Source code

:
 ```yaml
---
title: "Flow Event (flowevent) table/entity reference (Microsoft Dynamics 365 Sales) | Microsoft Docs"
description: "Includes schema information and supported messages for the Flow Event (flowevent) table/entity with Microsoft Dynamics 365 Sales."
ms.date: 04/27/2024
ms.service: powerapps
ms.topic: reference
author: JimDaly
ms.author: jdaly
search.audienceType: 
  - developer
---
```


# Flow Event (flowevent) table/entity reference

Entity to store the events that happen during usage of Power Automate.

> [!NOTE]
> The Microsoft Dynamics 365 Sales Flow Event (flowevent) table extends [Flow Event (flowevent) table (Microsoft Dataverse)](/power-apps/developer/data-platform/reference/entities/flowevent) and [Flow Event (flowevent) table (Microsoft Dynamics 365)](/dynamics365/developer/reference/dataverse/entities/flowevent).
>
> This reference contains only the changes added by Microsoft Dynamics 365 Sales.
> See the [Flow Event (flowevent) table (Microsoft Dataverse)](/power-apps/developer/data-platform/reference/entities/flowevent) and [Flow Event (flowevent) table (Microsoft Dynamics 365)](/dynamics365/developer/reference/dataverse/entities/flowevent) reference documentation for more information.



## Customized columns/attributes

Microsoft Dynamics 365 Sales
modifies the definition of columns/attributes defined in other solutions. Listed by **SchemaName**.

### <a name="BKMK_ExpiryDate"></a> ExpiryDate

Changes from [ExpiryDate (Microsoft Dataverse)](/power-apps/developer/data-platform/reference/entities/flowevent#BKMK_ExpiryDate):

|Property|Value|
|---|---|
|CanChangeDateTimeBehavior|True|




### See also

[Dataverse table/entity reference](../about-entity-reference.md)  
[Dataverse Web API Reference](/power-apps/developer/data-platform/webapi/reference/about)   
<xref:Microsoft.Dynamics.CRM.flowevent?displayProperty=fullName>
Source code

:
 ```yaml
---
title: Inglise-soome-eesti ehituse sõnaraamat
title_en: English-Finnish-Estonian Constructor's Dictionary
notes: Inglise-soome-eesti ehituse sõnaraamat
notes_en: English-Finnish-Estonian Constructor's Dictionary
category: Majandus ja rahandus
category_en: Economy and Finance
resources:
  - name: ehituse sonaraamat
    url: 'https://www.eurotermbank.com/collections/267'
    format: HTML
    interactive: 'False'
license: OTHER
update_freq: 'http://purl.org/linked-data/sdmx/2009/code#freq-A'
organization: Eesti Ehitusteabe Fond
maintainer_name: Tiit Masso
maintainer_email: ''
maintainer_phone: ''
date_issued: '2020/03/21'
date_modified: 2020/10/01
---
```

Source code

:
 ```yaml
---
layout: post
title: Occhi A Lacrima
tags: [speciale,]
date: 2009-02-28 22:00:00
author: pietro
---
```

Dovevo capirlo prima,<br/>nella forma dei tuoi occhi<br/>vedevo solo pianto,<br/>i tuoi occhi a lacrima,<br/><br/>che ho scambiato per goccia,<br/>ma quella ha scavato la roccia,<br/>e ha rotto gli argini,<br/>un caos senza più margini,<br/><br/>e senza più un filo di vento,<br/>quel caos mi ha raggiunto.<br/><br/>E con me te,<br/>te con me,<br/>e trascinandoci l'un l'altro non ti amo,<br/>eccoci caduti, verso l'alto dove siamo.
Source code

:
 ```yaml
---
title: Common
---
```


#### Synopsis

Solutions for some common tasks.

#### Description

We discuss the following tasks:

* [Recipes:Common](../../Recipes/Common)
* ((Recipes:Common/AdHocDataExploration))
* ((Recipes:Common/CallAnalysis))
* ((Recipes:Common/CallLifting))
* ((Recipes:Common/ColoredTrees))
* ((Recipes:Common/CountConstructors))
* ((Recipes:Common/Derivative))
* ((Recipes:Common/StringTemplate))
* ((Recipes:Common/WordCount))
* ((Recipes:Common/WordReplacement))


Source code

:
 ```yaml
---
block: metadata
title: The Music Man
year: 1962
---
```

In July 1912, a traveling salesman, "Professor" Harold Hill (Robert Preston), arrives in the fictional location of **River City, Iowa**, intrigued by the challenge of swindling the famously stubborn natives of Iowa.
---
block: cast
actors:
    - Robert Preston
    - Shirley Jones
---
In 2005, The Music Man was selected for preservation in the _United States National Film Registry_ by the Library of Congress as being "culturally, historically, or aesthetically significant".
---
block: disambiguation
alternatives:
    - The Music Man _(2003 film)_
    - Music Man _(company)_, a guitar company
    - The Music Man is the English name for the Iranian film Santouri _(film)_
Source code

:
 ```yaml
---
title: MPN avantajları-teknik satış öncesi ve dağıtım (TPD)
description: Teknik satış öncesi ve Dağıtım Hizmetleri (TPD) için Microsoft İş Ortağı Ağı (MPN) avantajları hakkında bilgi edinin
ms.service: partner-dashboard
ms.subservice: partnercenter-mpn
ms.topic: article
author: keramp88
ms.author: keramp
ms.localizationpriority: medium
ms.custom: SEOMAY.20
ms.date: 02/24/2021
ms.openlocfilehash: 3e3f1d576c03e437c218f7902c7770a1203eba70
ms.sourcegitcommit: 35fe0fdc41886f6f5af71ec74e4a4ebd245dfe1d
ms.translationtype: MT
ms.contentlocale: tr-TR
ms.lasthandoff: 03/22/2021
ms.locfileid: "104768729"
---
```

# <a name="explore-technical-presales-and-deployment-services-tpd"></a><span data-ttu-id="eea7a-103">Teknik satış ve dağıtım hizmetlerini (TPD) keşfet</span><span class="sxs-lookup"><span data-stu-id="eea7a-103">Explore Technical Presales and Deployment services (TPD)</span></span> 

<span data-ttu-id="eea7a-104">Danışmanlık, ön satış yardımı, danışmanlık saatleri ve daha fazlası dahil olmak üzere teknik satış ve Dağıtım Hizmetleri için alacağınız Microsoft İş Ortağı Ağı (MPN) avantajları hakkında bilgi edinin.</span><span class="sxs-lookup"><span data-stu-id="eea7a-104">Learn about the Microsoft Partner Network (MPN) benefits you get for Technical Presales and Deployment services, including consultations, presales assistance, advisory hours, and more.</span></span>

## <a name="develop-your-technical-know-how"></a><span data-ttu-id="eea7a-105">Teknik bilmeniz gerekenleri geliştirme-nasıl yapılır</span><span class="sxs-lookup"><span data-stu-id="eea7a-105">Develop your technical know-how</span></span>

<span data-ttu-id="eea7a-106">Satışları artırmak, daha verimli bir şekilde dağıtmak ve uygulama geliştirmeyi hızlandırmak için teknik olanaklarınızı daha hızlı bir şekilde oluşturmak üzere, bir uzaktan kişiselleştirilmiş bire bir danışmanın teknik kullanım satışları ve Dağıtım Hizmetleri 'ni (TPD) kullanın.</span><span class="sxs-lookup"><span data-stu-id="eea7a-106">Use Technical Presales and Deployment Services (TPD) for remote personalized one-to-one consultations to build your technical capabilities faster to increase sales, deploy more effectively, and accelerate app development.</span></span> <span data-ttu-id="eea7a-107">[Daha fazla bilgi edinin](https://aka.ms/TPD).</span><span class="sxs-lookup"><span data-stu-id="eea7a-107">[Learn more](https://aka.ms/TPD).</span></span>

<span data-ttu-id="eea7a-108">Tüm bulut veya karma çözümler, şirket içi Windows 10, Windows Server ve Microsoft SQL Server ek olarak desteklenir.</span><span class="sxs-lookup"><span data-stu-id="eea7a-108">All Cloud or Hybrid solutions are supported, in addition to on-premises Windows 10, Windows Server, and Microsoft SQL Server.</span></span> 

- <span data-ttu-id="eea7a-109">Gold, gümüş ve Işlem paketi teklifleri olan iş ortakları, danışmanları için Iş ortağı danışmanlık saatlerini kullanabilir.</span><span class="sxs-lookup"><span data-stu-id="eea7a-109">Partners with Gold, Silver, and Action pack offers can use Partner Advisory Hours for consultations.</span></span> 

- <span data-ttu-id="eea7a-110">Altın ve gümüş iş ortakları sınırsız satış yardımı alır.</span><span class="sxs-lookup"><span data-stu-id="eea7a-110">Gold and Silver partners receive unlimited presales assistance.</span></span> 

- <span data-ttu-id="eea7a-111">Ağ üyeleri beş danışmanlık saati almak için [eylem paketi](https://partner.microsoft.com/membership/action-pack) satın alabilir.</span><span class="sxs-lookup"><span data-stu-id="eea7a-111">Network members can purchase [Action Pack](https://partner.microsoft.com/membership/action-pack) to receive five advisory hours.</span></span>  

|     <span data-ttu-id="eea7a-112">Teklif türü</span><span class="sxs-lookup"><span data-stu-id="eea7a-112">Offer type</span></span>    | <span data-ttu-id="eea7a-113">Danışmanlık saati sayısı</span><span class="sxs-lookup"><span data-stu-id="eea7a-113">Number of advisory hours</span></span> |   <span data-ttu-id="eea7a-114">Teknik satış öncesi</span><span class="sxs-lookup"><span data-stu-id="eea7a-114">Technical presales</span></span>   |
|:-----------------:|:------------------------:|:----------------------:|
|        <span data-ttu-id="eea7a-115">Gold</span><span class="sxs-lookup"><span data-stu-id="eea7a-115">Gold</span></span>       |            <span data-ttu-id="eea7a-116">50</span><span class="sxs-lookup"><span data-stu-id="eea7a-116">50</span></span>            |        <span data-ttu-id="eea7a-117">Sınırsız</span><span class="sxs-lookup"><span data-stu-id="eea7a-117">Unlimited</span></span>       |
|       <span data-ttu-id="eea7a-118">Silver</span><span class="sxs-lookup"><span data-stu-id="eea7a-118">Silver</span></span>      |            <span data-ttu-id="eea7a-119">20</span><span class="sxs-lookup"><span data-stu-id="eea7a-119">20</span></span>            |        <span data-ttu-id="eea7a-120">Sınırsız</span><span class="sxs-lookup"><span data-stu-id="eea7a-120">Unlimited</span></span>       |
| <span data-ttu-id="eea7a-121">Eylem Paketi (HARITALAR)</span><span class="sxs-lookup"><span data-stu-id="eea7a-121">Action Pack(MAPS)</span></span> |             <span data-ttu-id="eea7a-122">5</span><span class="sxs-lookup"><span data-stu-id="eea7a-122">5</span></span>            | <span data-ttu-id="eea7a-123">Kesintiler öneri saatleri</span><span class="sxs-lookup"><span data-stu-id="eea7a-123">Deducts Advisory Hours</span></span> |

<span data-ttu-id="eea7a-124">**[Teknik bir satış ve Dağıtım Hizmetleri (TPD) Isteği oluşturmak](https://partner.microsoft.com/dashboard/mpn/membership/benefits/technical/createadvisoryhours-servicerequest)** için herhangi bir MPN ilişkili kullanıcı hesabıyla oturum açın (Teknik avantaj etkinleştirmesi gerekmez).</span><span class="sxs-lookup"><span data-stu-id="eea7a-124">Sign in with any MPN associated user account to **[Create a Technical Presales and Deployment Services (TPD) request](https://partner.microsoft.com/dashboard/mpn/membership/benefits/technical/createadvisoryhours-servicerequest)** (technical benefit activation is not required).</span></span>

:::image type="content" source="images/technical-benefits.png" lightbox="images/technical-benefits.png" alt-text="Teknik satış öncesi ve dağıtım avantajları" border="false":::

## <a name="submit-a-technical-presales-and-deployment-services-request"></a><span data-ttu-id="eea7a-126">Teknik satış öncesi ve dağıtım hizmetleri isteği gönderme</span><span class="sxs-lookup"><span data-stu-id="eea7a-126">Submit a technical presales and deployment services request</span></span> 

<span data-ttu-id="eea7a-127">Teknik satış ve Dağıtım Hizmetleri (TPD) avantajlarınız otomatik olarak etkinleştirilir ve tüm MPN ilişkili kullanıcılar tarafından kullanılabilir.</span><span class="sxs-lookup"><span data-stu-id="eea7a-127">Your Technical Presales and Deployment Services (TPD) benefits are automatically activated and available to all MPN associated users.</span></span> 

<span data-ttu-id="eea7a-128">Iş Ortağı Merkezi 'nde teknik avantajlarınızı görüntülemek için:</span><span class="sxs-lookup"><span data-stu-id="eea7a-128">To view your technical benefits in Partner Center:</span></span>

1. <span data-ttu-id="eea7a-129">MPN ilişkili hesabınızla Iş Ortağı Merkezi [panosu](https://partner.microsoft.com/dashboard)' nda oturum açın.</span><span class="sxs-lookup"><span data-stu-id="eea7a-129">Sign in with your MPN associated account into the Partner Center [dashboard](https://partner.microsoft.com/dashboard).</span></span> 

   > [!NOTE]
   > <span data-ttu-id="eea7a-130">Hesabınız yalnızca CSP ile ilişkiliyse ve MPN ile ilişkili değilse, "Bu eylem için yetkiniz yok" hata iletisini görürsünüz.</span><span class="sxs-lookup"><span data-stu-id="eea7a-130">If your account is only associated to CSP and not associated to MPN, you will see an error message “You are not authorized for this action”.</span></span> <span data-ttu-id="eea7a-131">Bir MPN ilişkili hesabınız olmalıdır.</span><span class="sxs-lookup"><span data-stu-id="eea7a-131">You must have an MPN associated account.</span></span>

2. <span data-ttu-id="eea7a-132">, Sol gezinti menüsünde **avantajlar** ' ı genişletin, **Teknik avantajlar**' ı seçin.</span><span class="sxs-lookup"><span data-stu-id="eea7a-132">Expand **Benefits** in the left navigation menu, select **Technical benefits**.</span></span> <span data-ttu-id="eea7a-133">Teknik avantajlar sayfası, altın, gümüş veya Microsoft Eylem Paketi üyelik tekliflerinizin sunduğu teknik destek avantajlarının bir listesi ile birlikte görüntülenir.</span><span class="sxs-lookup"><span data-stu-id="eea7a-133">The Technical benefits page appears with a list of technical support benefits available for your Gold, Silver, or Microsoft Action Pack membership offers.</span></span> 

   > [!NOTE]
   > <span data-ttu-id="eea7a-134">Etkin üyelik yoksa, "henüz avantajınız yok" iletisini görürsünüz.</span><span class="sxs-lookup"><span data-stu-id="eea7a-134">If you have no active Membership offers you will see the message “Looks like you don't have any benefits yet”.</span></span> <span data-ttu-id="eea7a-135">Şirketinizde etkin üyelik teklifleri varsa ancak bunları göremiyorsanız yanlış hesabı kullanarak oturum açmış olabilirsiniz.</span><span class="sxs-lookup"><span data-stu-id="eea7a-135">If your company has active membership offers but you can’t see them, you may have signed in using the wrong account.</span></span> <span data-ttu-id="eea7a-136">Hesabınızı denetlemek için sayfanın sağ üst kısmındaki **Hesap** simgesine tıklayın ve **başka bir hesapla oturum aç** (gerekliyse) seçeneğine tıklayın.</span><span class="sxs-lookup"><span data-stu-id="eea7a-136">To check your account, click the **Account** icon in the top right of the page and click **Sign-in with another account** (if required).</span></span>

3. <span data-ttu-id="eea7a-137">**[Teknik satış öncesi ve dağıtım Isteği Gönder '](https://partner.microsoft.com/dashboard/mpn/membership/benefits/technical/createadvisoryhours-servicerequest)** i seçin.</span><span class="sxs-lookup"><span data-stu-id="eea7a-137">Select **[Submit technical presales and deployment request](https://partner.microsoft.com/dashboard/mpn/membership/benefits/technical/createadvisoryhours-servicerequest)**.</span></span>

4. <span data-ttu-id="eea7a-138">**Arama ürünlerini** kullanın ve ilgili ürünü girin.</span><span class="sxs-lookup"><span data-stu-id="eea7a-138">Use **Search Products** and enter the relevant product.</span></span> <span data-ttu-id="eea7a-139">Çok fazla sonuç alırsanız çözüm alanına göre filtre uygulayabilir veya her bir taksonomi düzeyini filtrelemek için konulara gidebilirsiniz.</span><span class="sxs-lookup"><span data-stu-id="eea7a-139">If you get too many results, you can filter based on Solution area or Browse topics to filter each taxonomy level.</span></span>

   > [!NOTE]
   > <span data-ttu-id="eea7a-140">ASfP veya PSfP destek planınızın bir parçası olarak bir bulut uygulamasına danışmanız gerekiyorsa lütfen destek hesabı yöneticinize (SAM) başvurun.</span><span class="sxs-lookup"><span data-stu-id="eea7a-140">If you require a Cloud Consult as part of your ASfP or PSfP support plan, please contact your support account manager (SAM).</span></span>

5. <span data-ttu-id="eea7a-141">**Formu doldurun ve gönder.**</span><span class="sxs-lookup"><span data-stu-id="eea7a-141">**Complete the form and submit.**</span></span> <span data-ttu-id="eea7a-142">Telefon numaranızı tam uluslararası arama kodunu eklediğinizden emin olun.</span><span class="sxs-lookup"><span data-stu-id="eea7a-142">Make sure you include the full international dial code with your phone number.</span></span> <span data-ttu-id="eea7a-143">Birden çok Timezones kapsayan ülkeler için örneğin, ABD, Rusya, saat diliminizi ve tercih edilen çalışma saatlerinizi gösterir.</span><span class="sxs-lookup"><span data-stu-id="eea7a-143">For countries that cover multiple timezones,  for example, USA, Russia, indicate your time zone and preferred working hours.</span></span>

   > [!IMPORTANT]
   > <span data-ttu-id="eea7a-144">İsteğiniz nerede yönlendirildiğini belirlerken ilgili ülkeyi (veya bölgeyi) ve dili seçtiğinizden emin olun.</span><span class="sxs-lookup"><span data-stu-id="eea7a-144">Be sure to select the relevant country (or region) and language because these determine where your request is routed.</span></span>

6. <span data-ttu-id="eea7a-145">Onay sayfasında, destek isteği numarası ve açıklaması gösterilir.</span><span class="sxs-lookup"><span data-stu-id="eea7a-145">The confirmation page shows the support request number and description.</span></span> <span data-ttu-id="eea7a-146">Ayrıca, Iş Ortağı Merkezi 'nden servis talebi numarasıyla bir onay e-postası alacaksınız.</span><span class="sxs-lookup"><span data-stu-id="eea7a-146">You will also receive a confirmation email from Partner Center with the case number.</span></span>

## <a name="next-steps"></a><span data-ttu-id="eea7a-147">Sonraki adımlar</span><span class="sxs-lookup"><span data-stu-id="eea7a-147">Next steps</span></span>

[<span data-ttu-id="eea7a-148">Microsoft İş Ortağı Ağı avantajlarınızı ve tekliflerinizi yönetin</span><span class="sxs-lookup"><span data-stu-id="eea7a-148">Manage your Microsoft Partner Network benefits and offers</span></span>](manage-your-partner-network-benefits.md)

# # # #

Go through the records. Copy each line where "ortakları" appears.

- <span data-ttu-id="eea7a-109">Gold, gümüş ve Işlem paketi teklifleri olan iş ortakları, danışmanları için Iş ortağı danışmanlık saatlerini kullanabilir.</span><span class="sxs-lookup"><span data-stu-id="eea7a-109">Partners with Gold, Silver, and Action pack offers can use Partner Advisory Hours for consultations.</span></span> 
- <span data-ttu-id="eea7a-110">Altın ve gümüş iş ortakları sınırsız satış yardımı alır.</span><span class="sxs-lookup"><span data-stu-id="eea7a-110">Gold and Silver partners receive unlimited presales assistance.</span></span> 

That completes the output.